_Listed entries_.

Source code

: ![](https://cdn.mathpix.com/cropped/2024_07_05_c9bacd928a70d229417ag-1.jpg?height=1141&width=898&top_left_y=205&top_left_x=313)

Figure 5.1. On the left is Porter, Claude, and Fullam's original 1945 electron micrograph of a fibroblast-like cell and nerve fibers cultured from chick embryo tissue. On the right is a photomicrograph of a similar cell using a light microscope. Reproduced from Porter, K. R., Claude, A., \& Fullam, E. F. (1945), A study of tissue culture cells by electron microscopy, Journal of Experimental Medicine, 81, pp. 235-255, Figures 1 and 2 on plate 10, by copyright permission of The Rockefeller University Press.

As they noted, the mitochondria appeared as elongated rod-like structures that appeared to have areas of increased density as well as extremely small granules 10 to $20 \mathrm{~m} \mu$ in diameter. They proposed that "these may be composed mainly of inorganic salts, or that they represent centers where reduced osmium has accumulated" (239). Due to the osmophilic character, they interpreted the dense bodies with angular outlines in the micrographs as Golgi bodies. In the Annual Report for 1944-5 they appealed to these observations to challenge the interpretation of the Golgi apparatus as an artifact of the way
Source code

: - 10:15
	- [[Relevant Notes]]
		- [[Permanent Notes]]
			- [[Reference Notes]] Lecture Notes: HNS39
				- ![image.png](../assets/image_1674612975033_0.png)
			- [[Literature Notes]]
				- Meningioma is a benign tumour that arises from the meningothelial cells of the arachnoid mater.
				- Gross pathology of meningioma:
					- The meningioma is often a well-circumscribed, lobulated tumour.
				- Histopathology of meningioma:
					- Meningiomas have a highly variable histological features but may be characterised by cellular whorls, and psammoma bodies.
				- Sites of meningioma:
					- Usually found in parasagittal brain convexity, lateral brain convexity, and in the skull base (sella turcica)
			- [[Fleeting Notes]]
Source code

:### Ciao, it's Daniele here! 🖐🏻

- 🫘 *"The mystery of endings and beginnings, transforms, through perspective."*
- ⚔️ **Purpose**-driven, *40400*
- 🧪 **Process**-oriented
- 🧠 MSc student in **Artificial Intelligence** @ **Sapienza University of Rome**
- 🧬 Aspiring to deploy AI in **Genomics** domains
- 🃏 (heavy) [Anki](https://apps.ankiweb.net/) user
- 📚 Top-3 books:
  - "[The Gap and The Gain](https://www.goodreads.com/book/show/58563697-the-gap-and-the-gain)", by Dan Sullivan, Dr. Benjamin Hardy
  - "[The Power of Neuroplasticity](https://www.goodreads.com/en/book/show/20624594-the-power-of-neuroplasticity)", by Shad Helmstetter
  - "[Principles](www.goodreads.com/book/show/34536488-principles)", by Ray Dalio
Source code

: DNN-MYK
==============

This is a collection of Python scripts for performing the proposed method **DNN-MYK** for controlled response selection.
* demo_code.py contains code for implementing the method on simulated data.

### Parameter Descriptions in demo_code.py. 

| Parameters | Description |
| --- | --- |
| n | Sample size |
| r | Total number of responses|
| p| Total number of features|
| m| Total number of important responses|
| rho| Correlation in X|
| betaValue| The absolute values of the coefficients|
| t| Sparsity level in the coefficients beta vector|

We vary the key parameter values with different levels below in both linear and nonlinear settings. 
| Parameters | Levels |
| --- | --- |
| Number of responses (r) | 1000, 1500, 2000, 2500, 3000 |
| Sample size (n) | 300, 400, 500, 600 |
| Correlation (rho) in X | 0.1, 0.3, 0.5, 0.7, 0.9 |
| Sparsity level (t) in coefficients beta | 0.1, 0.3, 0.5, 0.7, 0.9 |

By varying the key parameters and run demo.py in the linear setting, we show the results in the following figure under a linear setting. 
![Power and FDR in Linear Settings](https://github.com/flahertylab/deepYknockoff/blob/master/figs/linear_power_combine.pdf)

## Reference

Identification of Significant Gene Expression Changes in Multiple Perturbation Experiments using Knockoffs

* * *

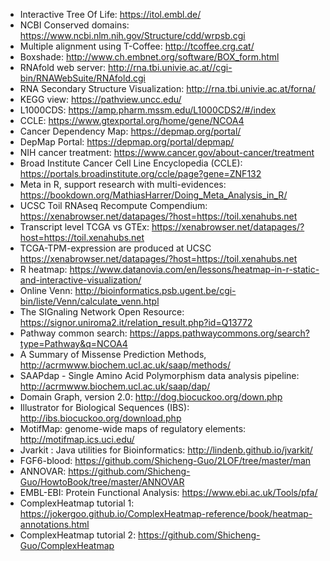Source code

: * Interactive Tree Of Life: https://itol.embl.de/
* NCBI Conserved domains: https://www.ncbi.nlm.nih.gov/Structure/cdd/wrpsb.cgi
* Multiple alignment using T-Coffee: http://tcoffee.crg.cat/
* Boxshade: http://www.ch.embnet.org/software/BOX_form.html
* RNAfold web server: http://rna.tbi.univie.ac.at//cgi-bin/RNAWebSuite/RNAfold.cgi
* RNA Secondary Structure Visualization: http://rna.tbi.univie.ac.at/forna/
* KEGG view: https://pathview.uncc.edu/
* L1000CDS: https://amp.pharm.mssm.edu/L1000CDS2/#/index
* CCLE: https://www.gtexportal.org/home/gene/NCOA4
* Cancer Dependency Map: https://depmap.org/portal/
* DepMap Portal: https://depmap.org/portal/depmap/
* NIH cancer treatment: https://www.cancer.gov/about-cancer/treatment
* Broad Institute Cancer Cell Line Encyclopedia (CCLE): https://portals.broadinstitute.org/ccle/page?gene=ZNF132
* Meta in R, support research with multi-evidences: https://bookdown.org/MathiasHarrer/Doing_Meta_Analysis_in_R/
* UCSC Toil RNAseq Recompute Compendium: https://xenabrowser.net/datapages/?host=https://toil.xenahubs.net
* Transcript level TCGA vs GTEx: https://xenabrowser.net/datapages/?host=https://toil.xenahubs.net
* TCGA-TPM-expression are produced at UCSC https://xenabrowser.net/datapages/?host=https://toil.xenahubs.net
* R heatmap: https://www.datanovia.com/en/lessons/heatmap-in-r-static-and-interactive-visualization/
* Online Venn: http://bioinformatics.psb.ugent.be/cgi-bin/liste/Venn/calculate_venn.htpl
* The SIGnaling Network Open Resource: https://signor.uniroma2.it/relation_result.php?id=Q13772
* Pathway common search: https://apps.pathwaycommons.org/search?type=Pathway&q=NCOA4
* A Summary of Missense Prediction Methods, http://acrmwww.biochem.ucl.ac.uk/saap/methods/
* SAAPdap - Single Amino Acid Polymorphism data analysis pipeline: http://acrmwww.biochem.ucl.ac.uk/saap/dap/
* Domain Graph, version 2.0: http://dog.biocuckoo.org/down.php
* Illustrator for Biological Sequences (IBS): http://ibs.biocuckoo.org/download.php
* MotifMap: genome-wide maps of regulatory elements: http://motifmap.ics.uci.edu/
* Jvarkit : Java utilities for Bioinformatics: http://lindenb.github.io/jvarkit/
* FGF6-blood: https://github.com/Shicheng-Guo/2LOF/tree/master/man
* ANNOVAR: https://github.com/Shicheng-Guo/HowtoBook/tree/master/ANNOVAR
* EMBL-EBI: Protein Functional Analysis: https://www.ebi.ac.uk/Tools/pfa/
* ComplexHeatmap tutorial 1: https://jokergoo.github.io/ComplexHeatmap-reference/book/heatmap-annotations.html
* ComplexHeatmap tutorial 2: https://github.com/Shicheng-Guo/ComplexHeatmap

_Assigned task_. Among the lines above, repeat exactly those from the line with "of the coefficients|" to the line with "Identification of Significant", counting both ends.

_Response below_.
| betaValue| The absolute values of the coefficients|
| t| Sparsity level in the coefficients beta vector|

We vary the key parameter values with different levels below in both linear and nonlinear settings. 
| Parameters | Levels |
| --- | --- |
| Number of responses (r) | 1000, 1500, 2000, 2500, 3000 |
| Sample size (n) | 300, 400, 500, 600 |
| Correlation (rho) in X | 0.1, 0.3, 0.5, 0.7, 0.9 |
| Sparsity level (t) in coefficients beta | 0.1, 0.3, 0.5, 0.7, 0.9 |

By varying the key parameters and run demo.py in the linear setting, we show the results in the following figure under a linear setting. 
![Power and FDR in Linear Settings](https://github.com/flahertylab/deepYknockoff/blob/master/figs/linear_power_combine.pdf)

## Reference

Identification of Significant Gene Expression Changes in Multiple Perturbation Experiments using Knockoffs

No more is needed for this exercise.